My friend's reply hinted of frustration, "The SQL is already tuned and cannot be made any faster."

The good news is the solution requires absolutely zero re-programming or application code changes.  You don't need to tune SQL.

The bad news is, it's a hardware problem and fixing it will cost money.  It won't cost you as much money as a new server with inflated licensing fees, or as much time as migrating your database to a new server or tuning SQL statements.  Still, every solution has a cost.

Spinning CPUs on transactional databases are most often caused by high-latency hard disk drive storage.  Moving OLTP database files to faster storage almost always solves the problem of spinning CPUs.

To implement the solution you first need to identify database files with high wait times.  Those are the files we want to move to storage with better latency.  For example: if you are using Oracle then generate an AWR report and look for any datafiles where metric db file sequential read is more than 1ms.  My friend's latency was around 10ms.

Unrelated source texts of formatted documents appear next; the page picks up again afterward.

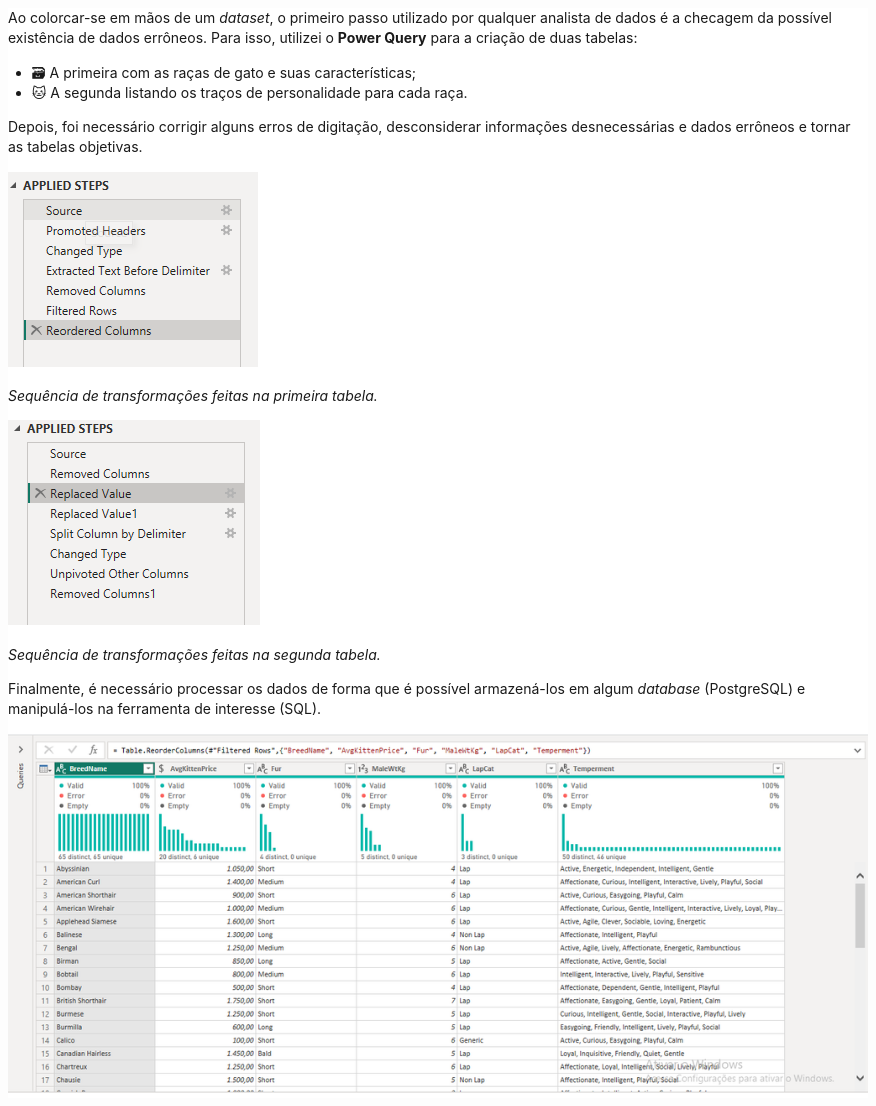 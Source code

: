 Ao colorcar-se em mãos de um *dataset*, o primeiro passo utilizado por qualquer analista de dados é a checagem da possível existência de dados errôneos. Para isso, utilizei o **Power Query** para a criação de duas tabelas:

- 🗃️ A primeira com as raças de gato e suas características;
- 🐱 A segunda listando os traços de personalidade para cada raça.

Depois, foi necessário corrigir alguns erros de digitação, desconsiderar informações desnecessárias e dados errôneos e tornar as tabelas objetivas.

![](/assets/ETL/transform_cat_characteristics.PNG)

*Sequência de transformações feitas na primeira tabela.*

![](/assets/ETL/transform_cat_traits.PNG)

*Sequência de transformações feitas na segunda tabela.*

Finalmente, é necessário processar os dados de forma que é possível armazená-los em algum *database* (PostgreSQL) e manipulá-los na ferramenta de interesse (SQL).

![](/assets/ETL/cat_characteristics.PNG)
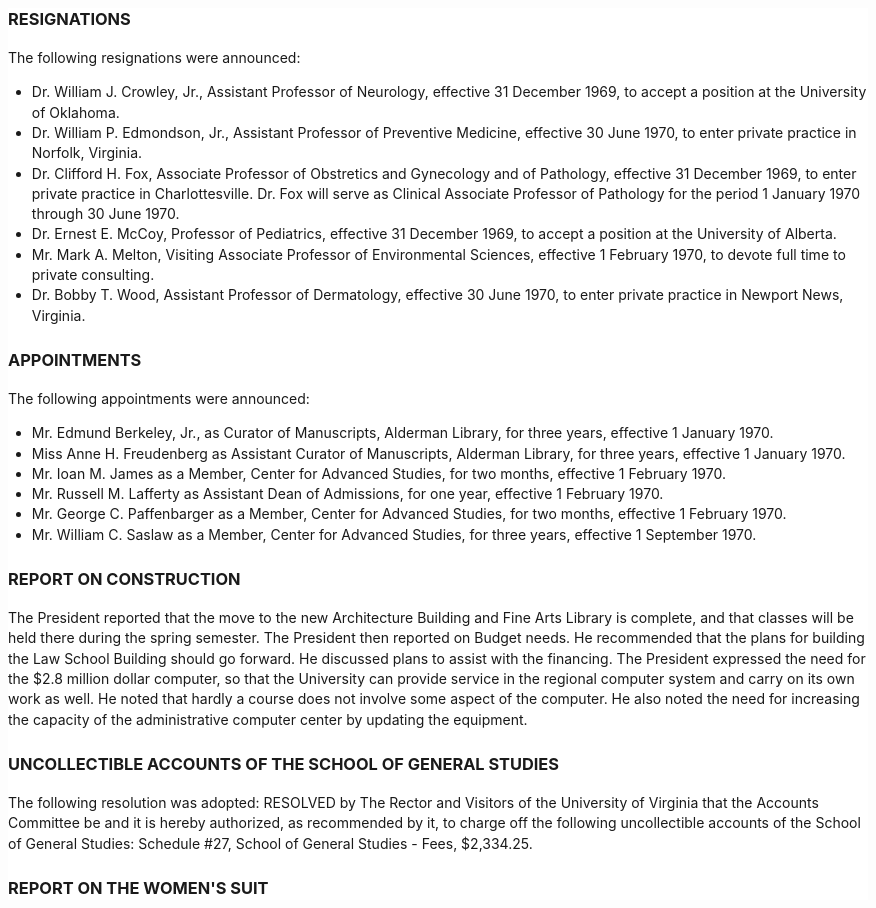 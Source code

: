 ### RESIGNATIONS

The following resignations were announced:

* Dr. William J. Crowley, Jr., Assistant Professor of Neurology, effective 31 December 1969, to accept a position at the University of Oklahoma.
* Dr. William P. Edmondson, Jr., Assistant Professor of Preventive Medicine, effective 30 June 1970, to enter private practice in Norfolk, Virginia.
* Dr. Clifford H. Fox, Associate Professor of Obstretics and Gynecology and of Pathology, effective 31 December 1969, to enter private practice in Charlottesville. Dr. Fox will serve as Clinical Associate Professor of Pathology for the period 1 January 1970 through 30 June 1970.
* Dr. Ernest E. McCoy, Professor of Pediatrics, effective 31 December 1969, to accept a position at the University of Alberta.
* Mr. Mark A. Melton, Visiting Associate Professor of Environmental Sciences, effective 1 February 1970, to devote full time to private consulting.
* Dr. Bobby T. Wood, Assistant Professor of Dermatology, effective 30 June 1970, to enter private practice in Newport News, Virginia.

### APPOINTMENTS

The following appointments were announced:

* Mr. Edmund Berkeley, Jr., as Curator of Manuscripts, Alderman Library, for three years, effective 1 January 1970.
* Miss Anne H. Freudenberg as Assistant Curator of Manuscripts, Alderman Library, for three years, effective 1 January 1970.
* Mr. Ioan M. James as a Member, Center for Advanced Studies, for two months, effective 1 February 1970.
* Mr. Russell M. Lafferty as Assistant Dean of Admissions, for one year, effective 1 February 1970.
* Mr. George C. Paffenbarger as a Member, Center for Advanced Studies, for two months, effective 1 February 1970.
* Mr. William C. Saslaw as a Member, Center for Advanced Studies, for three years, effective 1 September 1970.

### REPORT ON CONSTRUCTION

The President reported that the move to the new Architecture Building and Fine Arts Library is complete, and that classes will be held there during the spring semester. The President then reported on Budget needs. He recommended that the plans for building the Law School Building should go forward. He discussed plans to assist with the financing. The President expressed the need for the $2.8 million dollar computer, so that the University can provide service in the regional computer system and carry on its own work as well. He noted that hardly a course does not involve some aspect of the computer. He also noted the need for increasing the capacity of the administrative computer center by updating the equipment.

### UNCOLLECTIBLE ACCOUNTS OF THE SCHOOL OF GENERAL STUDIES

The following resolution was adopted: RESOLVED by The Rector and Visitors of the University of Virginia that the Accounts Committee be and it is hereby authorized, as recommended by it, to charge off the following uncollectible accounts of the School of General Studies: Schedule #27, School of General Studies - Fees, $2,334.25.

### REPORT ON THE WOMEN'S SUIT
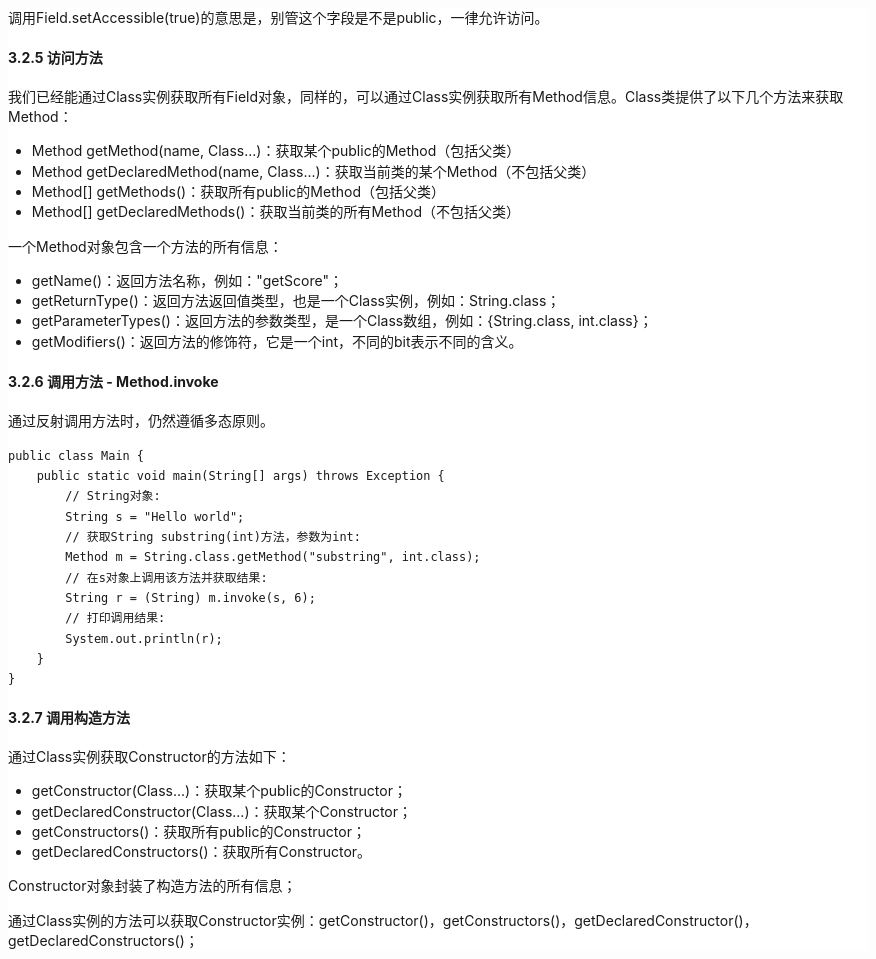 

调用Field.setAccessible(true)的意思是，别管这个字段是不是public，一律允许访问。



#### 3.2.5 访问方法

我们已经能通过Class实例获取所有Field对象，同样的，可以通过Class实例获取所有Method信息。Class类提供了以下几个方法来获取Method：

- Method getMethod(name, Class...)：获取某个public的Method（包括父类）
- Method getDeclaredMethod(name, Class...)：获取当前类的某个Method（不包括父类）
- Method[] getMethods()：获取所有public的Method（包括父类）
- Method[] getDeclaredMethods()：获取当前类的所有Method（不包括父类）



一个Method对象包含一个方法的所有信息：

- getName()：返回方法名称，例如："getScore"；
- getReturnType()：返回方法返回值类型，也是一个Class实例，例如：String.class；
- getParameterTypes()：返回方法的参数类型，是一个Class数组，例如：{String.class, int.class}；
- getModifiers()：返回方法的修饰符，它是一个int，不同的bit表示不同的含义。



#### 3.2.6 调用方法 - Method.invoke

通过反射调用方法时，仍然遵循多态原则。

```
public class Main {
    public static void main(String[] args) throws Exception {
        // String对象:
        String s = "Hello world";
        // 获取String substring(int)方法，参数为int:
        Method m = String.class.getMethod("substring", int.class);
        // 在s对象上调用该方法并获取结果:
        String r = (String) m.invoke(s, 6);
        // 打印调用结果:
        System.out.println(r);
    }
}
```



#### 3.2.7 调用构造方法

通过Class实例获取Constructor的方法如下：

- getConstructor(Class...)：获取某个public的Constructor；
- getDeclaredConstructor(Class...)：获取某个Constructor；
- getConstructors()：获取所有public的Constructor；
- getDeclaredConstructors()：获取所有Constructor。



Constructor对象封装了构造方法的所有信息；

通过Class实例的方法可以获取Constructor实例：getConstructor()，getConstructors()，getDeclaredConstructor()，getDeclaredConstructors()；
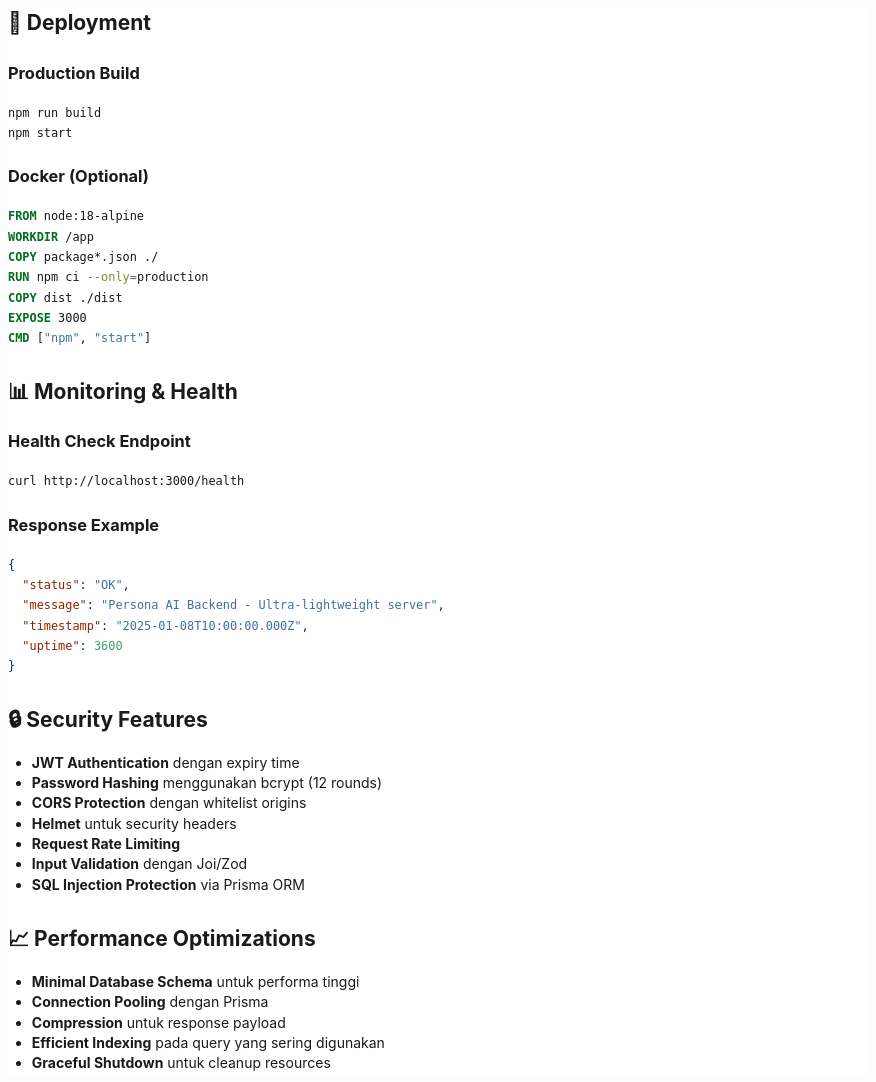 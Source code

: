 ## 🚀 Deployment

### Production Build
```bash
npm run build
npm start
```

### Docker (Optional)
```dockerfile
FROM node:18-alpine
WORKDIR /app
COPY package*.json ./
RUN npm ci --only=production
COPY dist ./dist
EXPOSE 3000
CMD ["npm", "start"]
```

## 📊 Monitoring & Health

### Health Check Endpoint
```bash
curl http://localhost:3000/health
```

### Response Example
```json
{
  "status": "OK",
  "message": "Persona AI Backend - Ultra-lightweight server",
  "timestamp": "2025-01-08T10:00:00.000Z",
  "uptime": 3600
}
```

## 🔒 Security Features

- **JWT Authentication** dengan expiry time
- **Password Hashing** menggunakan bcrypt (12 rounds)
- **CORS Protection** dengan whitelist origins
- **Helmet** untuk security headers
- **Request Rate Limiting**
- **Input Validation** dengan Joi/Zod
- **SQL Injection Protection** via Prisma ORM

## 📈 Performance Optimizations

- **Minimal Database Schema** untuk performa tinggi
- **Connection Pooling** dengan Prisma
- **Compression** untuk response payload
- **Efficient Indexing** pada query yang sering digunakan
- **Graceful Shutdown** untuk cleanup resources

He tested my proposed solution on a test database identical to production which was attached to three storage arrays each providing two dozen hard disk drives (72 total disks).  We noticed that under a typical workload the latency on single block reads from storage were taking 10ms on average.  We then installed one flash storage device and moved their hottest database files to it.  Latency dropped to around 0.4 ms and the CPU spins disappeared.  In other words, the I/O were completing in just 1/25^th of the usual time so the processes didn't have to spin their CPUs asking "are you done yet".

With latency all-but eliminated the transactions were completing much faster and the CPUs were no longer spinning.  CPU utilization dropped from 98% to 70%.  (It's not a direct correlation between latency improvements and overall CPU utilization because a DBMS server does many things).

"That gives us something to think about," the friend said, "This has negated our need for a new server and we have enough free CPU cycles to meet our growth rate for years to come.  Now the problem is, we don't have flash storage for our production server."  Doh!